(Extracted records)
· · · ·

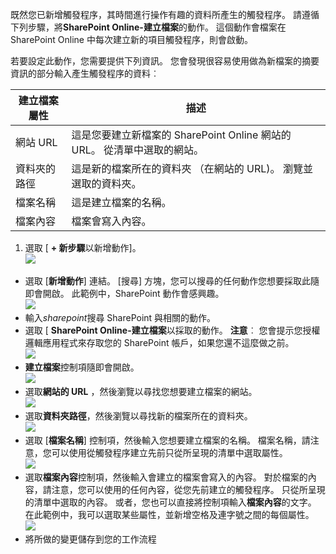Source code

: 既然您已新增觸發程序，其時間進行操作有趣的資料所產生的觸發程序。 請遵循下列步驟，將**SharePoint Online-建立檔案**的動作。 這個動作會檔案在 SharePoint Online 中每次建立新的項目觸發程序，則會啟動。 

若要設定此動作，您需要提供下列資訊。 您會發現很容易使用做為新檔案的摘要資訊的部分輸入產生觸發程序的資料︰

|建立檔案屬性|描述|
|---|---|
|網站 URL|這是您要建立新檔案的 SharePoint Online 網站的 URL。 從清單中選取的網站。|
|資料夾的路徑|這是新的檔案所在的資料夾 （在網站的 URL)。 瀏覽並選取的資料夾。|
|檔案名稱|這是建立檔案的名稱。|
|檔案內容|檔案會寫入內容。|

1. 選取 [ **+ 新步驟**以新增動作]。  
![](./media/connectors-create-api-sharepointonline/action-1.png)  
- 選取 [**新增動作**] 連結。 [搜尋] 方塊，您可以搜尋的任何動作您想要採取此隨即會開啟。 此範例中，SharePoint 動作會感興趣。    
![](./media/connectors-create-api-sharepointonline/action-2.png)    
- 輸入*sharepoint*搜尋 SharePoint 與相關的動作。
- 選取 [ **SharePoint Online-建立檔案**以採取的動作。   **注意**︰ 您會提示您授權邏輯應用程式來存取您的 SharePoint 帳戶，如果您還不這麼做之前。    
![](./media/connectors-create-api-sharepointonline/action-3.png)    
- **建立檔案**控制項隨即會開啟。   
![](./media/connectors-create-api-sharepointonline/action-4.png)     
- 選取**網站的 URL** ，然後瀏覽以尋找您想要建立檔案的網站。     
![](./media/connectors-create-api-sharepointonline/action-5.png)  
- 選取**資料夾路徑**，然後瀏覽以尋找新的檔案所在的資料夾。  
![](./media/connectors-create-api-sharepointonline/action-6.png)  
- 選取 [**檔案名稱**] 控制項，然後輸入您想要建立檔案的名稱。 檔案名稱，請注意，您可以使用從觸發程序建立先前只從所呈現的清單中選取屬性。     
![](./media/connectors-create-api-sharepointonline/action-7.png)  
- 選取**檔案內容**控制項，然後輸入會建立的檔案會寫入的內容。 對於檔案的內容，請注意，您可以使用的任何內容，從您先前建立的觸發程序。 只從所呈現的清單中選取的內容。 或者，您也可以直接將控制項輸入**檔案內容**的文字。 在此範例中，我可以選取某些屬性，並新增空格及連字號之間的每個屬性。        
![](./media/connectors-create-api-sharepointonline/action-8.png)  
- 將所做的變更儲存到您的工作流程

· · · ·

- [ACTION ITEM]: What is needed is every record above printed exactly, with no pictures.

- [FINAL ANSWER]:
Source code

: 既然您已新增觸發程序，其時間進行操作有趣的資料所產生的觸發程序。 請遵循下列步驟，將**SharePoint Online-建立檔案**的動作。 這個動作會檔案在 SharePoint Online 中每次建立新的項目觸發程序，則會啟動。 

若要設定此動作，您需要提供下列資訊。 您會發現很容易使用做為新檔案的摘要資訊的部分輸入產生觸發程序的資料︰

|建立檔案屬性|描述|
|---|---|
|網站 URL|這是您要建立新檔案的 SharePoint Online 網站的 URL。 從清單中選取的網站。|
|資料夾的路徑|這是新的檔案所在的資料夾 （在網站的 URL)。 瀏覽並選取的資料夾。|
|檔案名稱|這是建立檔案的名稱。|
|檔案內容|檔案會寫入內容。|

1. 選取 [ **+ 新步驟**以新增動作]。  
![](./media/connectors-create-api-sharepointonline/action-1.png)  
- 選取 [**新增動作**] 連結。 [搜尋] 方塊，您可以搜尋的任何動作您想要採取此隨即會開啟。 此範例中，SharePoint 動作會感興趣。    
![](./media/connectors-create-api-sharepointonline/action-2.png)    
- 輸入*sharepoint*搜尋 SharePoint 與相關的動作。
- 選取 [ **SharePoint Online-建立檔案**以採取的動作。   **注意**︰ 您會提示您授權邏輯應用程式來存取您的 SharePoint 帳戶，如果您還不這麼做之前。    
![](./media/connectors-create-api-sharepointonline/action-3.png)    
- **建立檔案**控制項隨即會開啟。   
![](./media/connectors-create-api-sharepointonline/action-4.png)     
- 選取**網站的 URL** ，然後瀏覽以尋找您想要建立檔案的網站。     
![](./media/connectors-create-api-sharepointonline/action-5.png)  
- 選取**資料夾路徑**，然後瀏覽以尋找新的檔案所在的資料夾。  
![](./media/connectors-create-api-sharepointonline/action-6.png)  
- 選取 [**檔案名稱**] 控制項，然後輸入您想要建立檔案的名稱。 檔案名稱，請注意，您可以使用從觸發程序建立先前只從所呈現的清單中選取屬性。     
![](./media/connectors-create-api-sharepointonline/action-7.png)  
- 選取**檔案內容**控制項，然後輸入會建立的檔案會寫入的內容。 對於檔案的內容，請注意，您可以使用的任何內容，從您先前建立的觸發程序。 只從所呈現的清單中選取的內容。 或者，您也可以直接將控制項輸入**檔案內容**的文字。 在此範例中，我可以選取某些屬性，並新增空格及連字號之間的每個屬性。        
![](./media/connectors-create-api-sharepointonline/action-8.png)  
- 將所做的變更儲存到您的工作流程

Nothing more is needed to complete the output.